GPU Direct RDMA - nvidia_p2p_get_pages returns -EINVAL

Hello,

I am modifying an acquisition board Linux driver in order to make the acquisition board transfer the data directly to my GTX 1080. For that, I use the GPU Direct RDMA technology described in the CUDA Toolkit v8.0.

Badly, when the driver calls nvidia_p2p_get_pages in order to retrieve physical addresses for the buffer the application allocated on the GTX 1080 memory, the function return -EINVAL (-22).

I really don’t understand why this function return -EINVAL.

  • The first two parameters (p2p_token and va_space_token) are 0. I don’t want to use the deprecated tokens and the same process allocate the buffer and call the driver calling nvidia_p2p_get_pages.
  • virtual_address parameter is the virtual address the application received from cudaMalloc.
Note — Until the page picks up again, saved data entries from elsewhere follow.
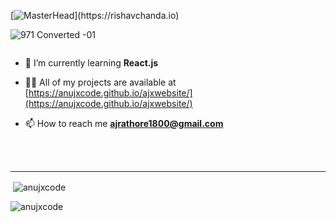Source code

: [![MasterHead](https://1.bp.blogspot.com/-7A4WynwLsM...)](https://rishavchanda.io)

![971  Converted -01](https://github.com/anujxcode/Intro/assets/106525163/16283180-e7e1-43cd-b19c-82620af53dcf)


<p align="left"> <a href="https://twitter.com/" target="blank"><img src="https://img.shields.io/twitter/follow/?logo=twitter&style=for-the-badge" alt="" /></a> </p>

- 🌱 I’m currently learning **React.js**

- 👨‍💻 All of my projects are available at [https://anujxcode.github.io/ajxwebsite/](https://anujxcode.github.io/ajxwebsite/)

- 📫 How to reach me **ajrathore1800@gmail.com**





<br>
<br>
<hr>

<p>&nbsp;<img align="center" src="https://github-readme-stats.vercel.app/api?username=anujxcode&show_icons=true&locale=en" alt="anujxcode" /></p>
<p><img align="left" src="https://github-readme-stats.vercel.app/api/top-langs?username=anujxcode&show_icons=true&locale=en&layout=compact" alt="anujxcode" /></p>


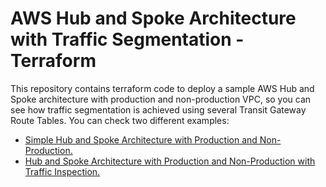 # AWS Hub and Spoke Architecture with Traffic Segmentation - Terraform

This repository contains terraform code to deploy a sample AWS Hub and Spoke architecture with production and non-production VPC, so you can see how traffic segmentation is achieved using several Transit Gateway Route Tables. You can check two different examples:

- [Simple Hub and Spoke Architecture with Production and Non-Production.](./simple/)
- [Hub and Spoke Architecture with Production and Non-Production with Traffic Inspection.](./traffic_inspection/)



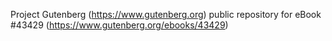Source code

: Project Gutenberg (https://www.gutenberg.org) public repository for eBook #43429 (https://www.gutenberg.org/ebooks/43429)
This address is 64 KiB aligned.
  • length parameter is the size of the allocated buffer (2 * 1024 * 1024 bytes)
  • page_table parameter is the address of a (nvidiat_p2p_page_table *) variable initially NULL as in the sample I found.
  • free_callback parameter is the address of a function
  • data parameter is the address of my context structure

Do y have to configure the NVIDIA driver in some “mode” in order to use the GPU Direct RDMA technology?

Do you know something that could make nvidia_p2p_get_pages fail and returns -EINVAL?

Any hint will be greatly appreciated.

Thanks in advance,
Martin

The CUDA driver is pretty picky when it comes to p2p configurations. Are you sure your motherboard is suitable for p2p applications? I’m not very familiar with the nuances of this stuff so I moved this to the CUDA forum. Hopefully someone with more CUDA-specific expertise can help.

Thanks,

I already posted the same question on the CUDA forum. And I learn that I need to use a Tesla or Quadro board in order to get the GPU Direct RDMA working.

Martin